Teatr Powszechny var den första teatern i Warszawa som öppnades efter andra världskriget. Tillsammans med Nowy Teatr och TR Warszawa utgör de idag en av de tre mer progressiva teaterhusen i Warszawa. Teatern har producerat en rad kontroversiella föreställningar som ofta gått på tvärs med den rådande politiska ordningen. När Klatwa (Förbannelsen), ursprungligen en polsk klassiker från 1899, i regi av kroatiske Oliver Frljic hade premiär i februari 2017 orsakade uppsättningen permanenta demonstrationer utanför teatern som slutade i sabotage när syra hälldes i ventilationssystemet och skadade fyra scentekniker.

I en specialskriven text berättar dramaturgen och dramatikern Agnieszka Jakimiak om arbetet med Klatwa.
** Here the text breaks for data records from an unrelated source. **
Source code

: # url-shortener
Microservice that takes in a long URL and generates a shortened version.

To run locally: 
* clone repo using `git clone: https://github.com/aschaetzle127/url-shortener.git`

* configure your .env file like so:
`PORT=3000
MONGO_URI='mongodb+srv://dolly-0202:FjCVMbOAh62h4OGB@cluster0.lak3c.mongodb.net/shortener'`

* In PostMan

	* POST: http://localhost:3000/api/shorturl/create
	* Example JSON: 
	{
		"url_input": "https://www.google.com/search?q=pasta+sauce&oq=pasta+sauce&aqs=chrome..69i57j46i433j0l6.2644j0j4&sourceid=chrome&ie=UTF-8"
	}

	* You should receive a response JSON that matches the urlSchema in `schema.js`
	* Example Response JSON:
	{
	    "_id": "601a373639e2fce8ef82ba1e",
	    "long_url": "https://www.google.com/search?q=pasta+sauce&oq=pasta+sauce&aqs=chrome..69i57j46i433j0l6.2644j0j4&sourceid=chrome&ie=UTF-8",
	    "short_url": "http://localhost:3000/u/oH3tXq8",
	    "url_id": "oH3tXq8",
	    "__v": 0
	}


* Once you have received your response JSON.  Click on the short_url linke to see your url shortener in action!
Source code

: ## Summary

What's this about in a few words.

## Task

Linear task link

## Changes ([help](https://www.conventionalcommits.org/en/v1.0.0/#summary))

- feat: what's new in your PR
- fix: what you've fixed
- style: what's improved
Vad kan vi lära oss av Polen och polsk teater idag?

Joel Nordström, red.

Teatr Powszechny deltar tillsammans med Backa Teater i det EU-finansierade samarbetet Atlas of Transitions. Ett nätverk som samlar teatrar, konstnärer och forskare från sju europeiska länder, i syftet att utforska potentialen som uppstår i och med människors rörlighet över traditionella kultur- och språkgränser.

Written by Agnieszka Jakimiak (Photographs by Magda Hueckel )

It has been a month since Pennsylvania sexual abuse report was released. According to the grand jury and the thorough investigation, more than 300 priests have committed sexual abuse in Pennsylvania and harmed more than 1,000 children. Suddenly what has been considered a shameful exception was recognised as an even more painful rule present in almost all Catholic communities. Pope Francis is now travelling all over Europe, making amends for the crimes that were committed by the Catholic church everywhere. His presence faces protests and demonstration in Ireland, his apologies are not accepted by a large community of people who were abused, hurt and let down by one of the largest religious institutions in the world. Seemingly the Catholic church is undergoing a massive crisis which, one may claim, has been unavoidable for a long time. Despite the pope’s attempts to make things finally right, more and more people all over Europe are leaving the church, disgusted by the lack of institutional transparency and disappointed with its failing support and inability to take action when its mechanisms turn out to be broken. Apparently one of the countries where the faith in the church remains unscathed, and almost nothing can disturb the irrevocable devotion to its ruthless but elusive power, is Poland. Here priests are still able to avoid their responsibility for the crimes committed, pope Francis is considered to be “the wrong pope”, compared to the sacred John Paul II, and ubiquitous silence among believers remain the best defense mechanism. Or is it also on the verge of change?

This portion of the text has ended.